Every now and then I see posts like this one where someone says they are going to "Tag" the post with a tag and that this will be useful in some way. I never understand it. I don't think it works, and here is why.
Users make up the Tags
Users are stupid.
I include myself in the above defined users. In the example at that page, Fred Wilson is saying that he will tag all posts about stocks with the tag "Stocks". This seems simple, but here is the problem. Somone else might be more granular than Fred and tag things as "biotech stocks" or "industrial stock" or they might use the singular and say "stock". And so - when I go to a site or go to run a search I have absolutly no idea what tag people used and so I fail and then I get negative reinforcement and I don't get back to it ever.
You can see this on Flickr - where you can't just look at one stream and get everything that is pictures of something. You have to look at a couple of tags. If your lucky you will see a post with some way of also tagging that always you to wander on (a rosetta stone if you will).
Why does this matter to me so much? Transgenic Mice and my thesis. AND the notion of this Semantic Web thing that keeps getting batted about. You can see Scoble talk about it to sometimes.
Mesh headings are a bit related to tags, in that you can search for things that fall in a Mesh heading on Medline. They seem to be more hidden these days than they used to be, but they are still there lurking uselessly in the background. They are assigned by editors to put papers in categories so that one could browse down a hierarchy and end up with only papers talking about, say, "Transgenic mice".
Now the problem. Papers are assigned to the hierarchy by people. They read and make judgements about where things should go, and the papers are assigned.
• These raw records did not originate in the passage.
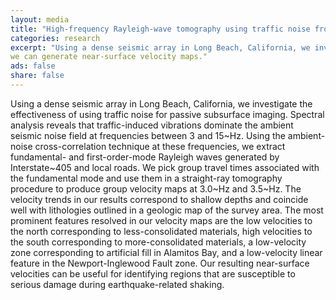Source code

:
 ```yaml
---                                                                             
layout: media                                                                   
title: "High-frequency Rayleigh-wave tomography using traffic noise from Long Beach, CA"
categories: research
excerpt: "Using a dense seismic array in Long Beach, California, we investigate the effectiveness of using traffic noise for passive subsurface imaging."
we can generate near-surface velocity maps."
ads: false                                                                       
share: false                                                                    
---                                                                             
```


Using a dense seismic array in Long Beach, California, we investigate the effectiveness of using traffic noise for passive subsurface imaging. Spectral analysis reveals that traffic-induced vibrations dominate the ambient seismic noise field at frequencies between $3$ and $15$~Hz. Using the ambient-noise cross-correlation technique at these frequencies, we extract fundamental- and first-order-mode Rayleigh waves generated by Interstate~$405$ and local roads. We pick group travel times associated with the fundamental mode and use them in a straight-ray tomography procedure to produce group velocity maps at $3.0$~Hz and $3.5$~Hz. The velocity trends in our results correspond to shallow depths and coincide well with lithologies outlined in a geologic map of the survey area. The most prominent features resolved in our velocity maps are the low velocities to the north corresponding to less-consolidated materials, high velocities to the south corresponding to more-consolidated materials, a low-velocity zone corresponding to artificial fill in Alamitos Bay, and a low-velocity linear feature in the Newport-Inglewood Fault zone. Our resulting near-surface velocities can be useful for identifying regions that are susceptible to serious damage during earthquake-related shaking.
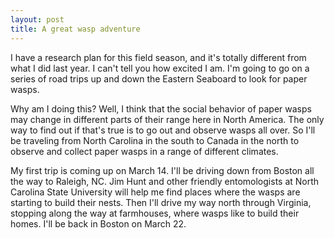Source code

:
 ```yaml
---
layout: post
title: A great wasp adventure
---
```


I have a research plan for this field season, and it's totally different from what I did last year. I can't tell you how
excited I am. I'm going to go on a series of road trips up and down the Eastern Seaboard to look for paper wasps.

Why am I doing this? Well, I think that the social behavior of paper wasps may change in different parts of their range
here in North America. The only way to find out if that's true is to go out and observe wasps all over. So I'll be traveling from
North Carolina in the south to Canada in the north to observe and collect paper wasps in a range of different climates.

My first trip is coming up on March 14. I'll be driving down from Boston all the way to Raleigh, NC. Jim Hunt and other friendly
entomologists at North Carolina State University will help me find places where the wasps are starting to build their nests. Then
I'll drive my way north through Virginia, stopping along the way at farmhouses, where wasps like to build their homes. I'll be
back in Boston on March 22.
When Transgenics first came out, people used all kinds of words for them (and the free text search engines were slow anyway) AND then, to cap it off, the editors at the National Library of Medicine decided to put them in at least 5 different MESH headings. SO - if you were doing transgenic work close to the time that transgenics were a new thing (that would date me a bit...) then you had a problem of being able to find all of the literature on the subject. Eventually, after a couple of years, they got it together and solved this problem.....only to have it again when knockout mice came on the scene. By this time, I was only doing full text searches anyway, so didn't care as much. BUT - the point is - Tagging, when done by humans, is useless.
Humans have opinions about things (for the most part) and not all of them are enlightened enough to just full agree with me. This means that when you lable something, I may not agree with the label you put on it.
A further problem crept in to this when, a few years ago, I was working with some people at GSK who were putting in a system to manually categorize every bit of paper they had at the site they were at, put it in a computer, and then have this mass repository of stuff that would somehow magically produce drugs faster. They were just starting to run in to the problem that if you gave the same bit of paper to a couple of people, they wouldn't categorize it all the same way. There would be subtle differences that would cause them to read it just a bit differently, and thus they would file it differently.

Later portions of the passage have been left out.